In any case, for the sake of argument, if we assume 70 million vehicle sales per year, the 10 year cumulative gross increase in vehicle production would be 700 million vehicles.

The 10 year cumulative gross increase in vehicle production, ending in 2007, was about 615 million.

Again you make the huge assumption that these 700 million vehicles will be built, further you make the assumption that they will run on gasoline. Lot's of assumptions, just sayin'

Actually, I'm not assuming that they will be built, especially since our middle case is that the top five net oil exporters will have shipped about half of their post-2005 cumulative net oil exports by the end of 2012, but the automotive supertanker is going to take some time to slow down. At 70 million vehicles per year, we would be over 200 million cumulative new vehicles in only three years. And I wonder what percentage of them would be powered by petroleum products?

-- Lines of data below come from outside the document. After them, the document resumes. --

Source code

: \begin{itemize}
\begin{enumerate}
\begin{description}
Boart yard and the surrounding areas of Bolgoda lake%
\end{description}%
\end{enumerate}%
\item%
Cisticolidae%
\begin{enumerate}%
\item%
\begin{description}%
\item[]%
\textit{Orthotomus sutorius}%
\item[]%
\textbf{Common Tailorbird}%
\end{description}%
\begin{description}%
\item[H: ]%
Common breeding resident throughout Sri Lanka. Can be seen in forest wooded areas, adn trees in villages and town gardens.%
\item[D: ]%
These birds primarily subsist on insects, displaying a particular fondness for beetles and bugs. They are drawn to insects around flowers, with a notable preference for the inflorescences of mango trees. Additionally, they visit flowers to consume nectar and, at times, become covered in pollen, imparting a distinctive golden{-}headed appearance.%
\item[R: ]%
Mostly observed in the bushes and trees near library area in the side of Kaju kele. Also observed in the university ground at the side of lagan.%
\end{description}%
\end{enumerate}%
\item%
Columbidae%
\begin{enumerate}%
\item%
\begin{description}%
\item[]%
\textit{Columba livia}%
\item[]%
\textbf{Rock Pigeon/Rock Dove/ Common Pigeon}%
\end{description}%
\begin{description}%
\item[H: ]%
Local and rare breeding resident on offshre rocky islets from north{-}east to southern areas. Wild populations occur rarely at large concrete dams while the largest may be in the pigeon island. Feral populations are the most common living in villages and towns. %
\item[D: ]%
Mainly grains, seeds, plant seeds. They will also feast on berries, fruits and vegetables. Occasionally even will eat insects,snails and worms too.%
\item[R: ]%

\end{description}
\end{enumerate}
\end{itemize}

This "hundreds of millions of people" want to drive cars is a strawman.

Then why have car sales in China boomed?

http://www.bloomberg.com/apps/news?pid=20601087&sid=aDCOM2mACDYY&refer=home

March 10 (Bloomberg) -- China vehicle sales surged 25 percent in February, the first gain in four months, after the government cut taxes on some models, helping the country extend its lead as the world’s largest auto market this year.

Sales of passenger cars, buses and trucks climbed to 827,600, the China Association of Automobile Manufacturers said today in Beijing. The tally in the first two months rose 2.7 percent to 1.56 million, compared with a 39 percent decline to 1.35 million in the U.S.

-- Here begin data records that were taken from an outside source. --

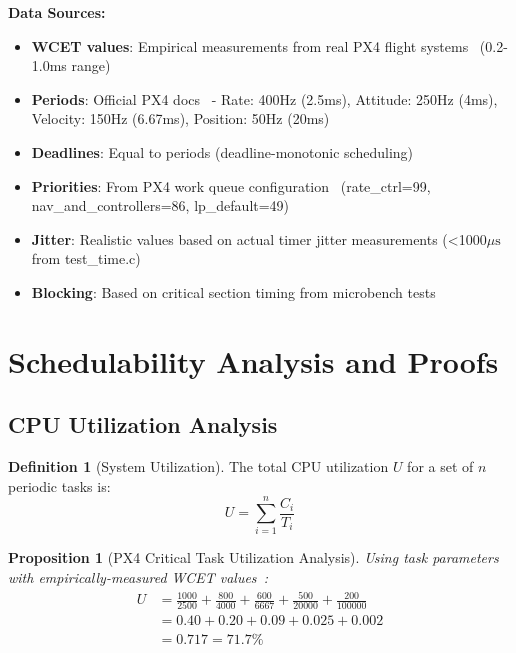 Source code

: \documentclass[11pt,a4paper]{article}
\newcommand{\mus}{\ensuremath{\mu\text{s}}}
\newtheorem{proposition}[theorem]{Proposition}
\theoremstyle{definition}
\newtheorem{definition}[theorem]{Definition}
\theoremstyle{remark}
\begin{document}
\textbf{Data Sources:}
\begin{itemize}
\item \textbf{WCET values}: Empirical measurements from real PX4 flight systems~\cite{px4_wcet_measurements,px4_microbench} (0.2-1.0ms range)
\item \textbf{Periods}: Official PX4 docs~\cite{px4} - Rate: 400Hz (2.5ms), Attitude: 250Hz (4ms), Velocity: 150Hz (6.67ms), Position: 50Hz (20ms)
\item \textbf{Deadlines}: Equal to periods (deadline-monotonic scheduling)
\item \textbf{Priorities}: From PX4 work queue configuration~\cite{px4} (rate\_ctrl=99, nav\_and\_controllers=86, lp\_default=49)
\item \textbf{Jitter}: Realistic values based on actual timer jitter measurements (<1000\mus from test\_time.c)~\cite{px4_perf}
\item \textbf{Blocking}: Based on critical section timing from microbench tests~\cite{px4_microbench}
\end{itemize}

\section{Schedulability Analysis and Proofs}

\subsection{CPU Utilization Analysis}

\begin{definition}[System Utilization]
The total CPU utilization $U$ for a set of $n$ periodic tasks is:
\begin{equation}
U = \sum_{i=1}^{n} \frac{C_i}{T_i}
\end{equation}
\end{definition}

\begin{proposition}[PX4 Critical Task Utilization Analysis]
Using task parameters with empirically-measured WCET values~\cite{px4_wcet_measurements}:
\begin{align}
U &= \frac{1000}{2500} + \frac{800}{4000} + \frac{600}{6667} + \frac{500}{20000} + \frac{200}{100000} \\
&= 0.40 + 0.20 + 0.09 + 0.025 + 0.002 \\
&= 0.717 = 71.7\%
\end{align}
\end{proposition}
\end{document}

Also, a car is not "going to the moon" technology. It is something we understand how to do extremely well, and have mass production capabilities in.

Cars sold in China are more than likely the families "first car," so they are new users of oil, unlike in the US where a new car is more than likely a replacement of an older car.

As long as the car fleet is growing at all, the consumption of oil will grow.

Besides, the other major user of fossil fuels, food production, is more stable in its oil consumption growth.

The fact is when those people do want vehicles they mostly likely choose a new urbanism community that doenst require a car, those that can afford cars will purchase plug in EV's"

--Why would they do that when they can buy an old beater for a thousand bucks and gas is $1.50 a gallon? People will buy whatever is economical for them to buy. As a side note, how many EVs can our current infrastructure support? Every summer the grid here in the US groans and strains under the weight of the existing electric loads. How is this currently practicable to any meaningful degree? I am not even in the third world,I am an American who runs a small business that often involves driving and/or hauling w/ my car. There is no EV even remotely on the horizon that would suit my needs. If I were to buy a new card I would buy a Fit.

"The fact is when those people do want vehicles they mostly likely choose a new urbanism community that doenst require a car"

--yeah assuming they are Yuppies!

Yes people always and for all times buy according to only one factor--price--and always with full information and pure rationality---not.

Just because this is the world depicted in your ideological propaganda...er...intro economics textbook doesn't mean that it has any glimmering relationship to most people's reality.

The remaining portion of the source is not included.